_Data to process_
# # #
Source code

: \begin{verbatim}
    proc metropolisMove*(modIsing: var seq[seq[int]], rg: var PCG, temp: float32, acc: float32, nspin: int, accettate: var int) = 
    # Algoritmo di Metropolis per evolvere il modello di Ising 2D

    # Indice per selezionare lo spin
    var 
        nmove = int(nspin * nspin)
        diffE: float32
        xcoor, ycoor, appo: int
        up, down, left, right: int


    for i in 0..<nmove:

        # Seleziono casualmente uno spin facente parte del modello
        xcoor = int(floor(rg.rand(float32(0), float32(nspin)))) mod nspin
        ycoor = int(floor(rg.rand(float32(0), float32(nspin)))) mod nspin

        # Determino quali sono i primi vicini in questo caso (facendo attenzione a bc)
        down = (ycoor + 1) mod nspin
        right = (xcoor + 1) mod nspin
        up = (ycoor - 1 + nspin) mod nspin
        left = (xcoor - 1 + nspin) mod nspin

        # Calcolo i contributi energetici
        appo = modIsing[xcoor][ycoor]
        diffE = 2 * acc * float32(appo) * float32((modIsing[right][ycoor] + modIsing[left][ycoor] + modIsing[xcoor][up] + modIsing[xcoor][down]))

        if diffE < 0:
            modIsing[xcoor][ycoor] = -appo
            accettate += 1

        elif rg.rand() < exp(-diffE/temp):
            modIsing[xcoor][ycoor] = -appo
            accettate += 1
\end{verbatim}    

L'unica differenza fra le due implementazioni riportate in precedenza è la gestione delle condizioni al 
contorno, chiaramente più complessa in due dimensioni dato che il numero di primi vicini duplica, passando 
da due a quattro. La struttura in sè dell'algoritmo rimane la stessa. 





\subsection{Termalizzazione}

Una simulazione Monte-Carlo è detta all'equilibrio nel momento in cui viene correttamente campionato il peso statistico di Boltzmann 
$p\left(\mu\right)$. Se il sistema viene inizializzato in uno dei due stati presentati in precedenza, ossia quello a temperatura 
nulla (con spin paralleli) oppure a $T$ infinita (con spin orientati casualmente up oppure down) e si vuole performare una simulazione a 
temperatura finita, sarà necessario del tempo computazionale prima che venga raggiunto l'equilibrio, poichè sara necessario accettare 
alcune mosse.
# # #
_What is being asked_
Nothing is to be left out, and every entry is to be transcribed exactly.

_Completed exercise_
Source code

: \begin{verbatim}
    proc metropolisMove*(modIsing: var seq[seq[int]], rg: var PCG, temp: float32, acc: float32, nspin: int, accettate: var int) = 
    # Algoritmo di Metropolis per evolvere il modello di Ising 2D

    # Indice per selezionare lo spin
    var 
        nmove = int(nspin * nspin)
        diffE: float32
        xcoor, ycoor, appo: int
        up, down, left, right: int


    for i in 0..<nmove:

        # Seleziono casualmente uno spin facente parte del modello
        xcoor = int(floor(rg.rand(float32(0), float32(nspin)))) mod nspin
        ycoor = int(floor(rg.rand(float32(0), float32(nspin)))) mod nspin

        # Determino quali sono i primi vicini in questo caso (facendo attenzione a bc)
        down = (ycoor + 1) mod nspin
        right = (xcoor + 1) mod nspin
        up = (ycoor - 1 + nspin) mod nspin
        left = (xcoor - 1 + nspin) mod nspin

        # Calcolo i contributi energetici
        appo = modIsing[xcoor][ycoor]
        diffE = 2 * acc * float32(appo) * float32((modIsing[right][ycoor] + modIsing[left][ycoor] + modIsing[xcoor][up] + modIsing[xcoor][down]))

        if diffE < 0:
            modIsing[xcoor][ycoor] = -appo
            accettate += 1

        elif rg.rand() < exp(-diffE/temp):
            modIsing[xcoor][ycoor] = -appo
            accettate += 1
\end{verbatim}    

L'unica differenza fra le due implementazioni riportate in precedenza è la gestione delle condizioni al 
contorno, chiaramente più complessa in due dimensioni dato che il numero di primi vicini duplica, passando 
da due a quattro. La struttura in sè dell'algoritmo rimane la stessa. 





\subsection{Termalizzazione}

Una simulazione Monte-Carlo è detta all'equilibrio nel momento in cui viene correttamente campionato il peso statistico di Boltzmann 
$p\left(\mu\right)$. Se il sistema viene inizializzato in uno dei due stati presentati in precedenza, ossia quello a temperatura 
nulla (con spin paralleli) oppure a $T$ infinita (con spin orientati casualmente up oppure down) e si vuole performare una simulazione a 
temperatura finita, sarà necessario del tempo computazionale prima che venga raggiunto l'equilibrio, poichè sara necessario accettare 
alcune mosse.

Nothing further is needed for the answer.